Search the lines of the records for the word "Sonar", and copy every line that has it.

*Records shown*:

__________

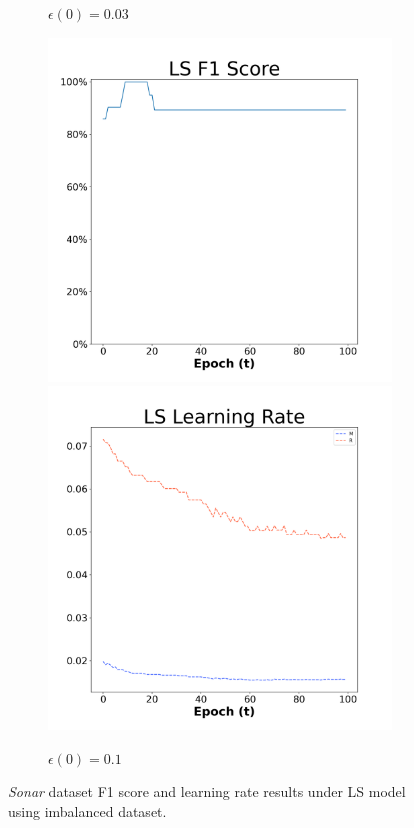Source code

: \begin{figure}[H]
\begin{subfigure}{0.3\textwidth}
  \caption{$\epsilon(0)=0.03$}
\end{subfigure}\hfil %
\begin{subfigure}{0.3\textwidth}
  \includegraphics[width=\linewidth]{images/exper2/Sonar/LS_0.1_f1.png}
  \includegraphics[width=\linewidth]{images/exper2/Sonar/LS_0.1_lr.png}
  \caption{$\epsilon(0)=0.1$}
\end{subfigure}

\caption{\textit{Sonar} dataset F1 score and learning rate results under LS model using imbalanced dataset.}
\end{figure}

__________

*Expected answer*:
  \includegraphics[width=\linewidth]{images/exper2/Sonar/LS_0.1_f1.png}
  \includegraphics[width=\linewidth]{images/exper2/Sonar/LS_0.1_lr.png}
\caption{\textit{Sonar} dataset F1 score and learning rate results under LS model using imbalanced dataset.}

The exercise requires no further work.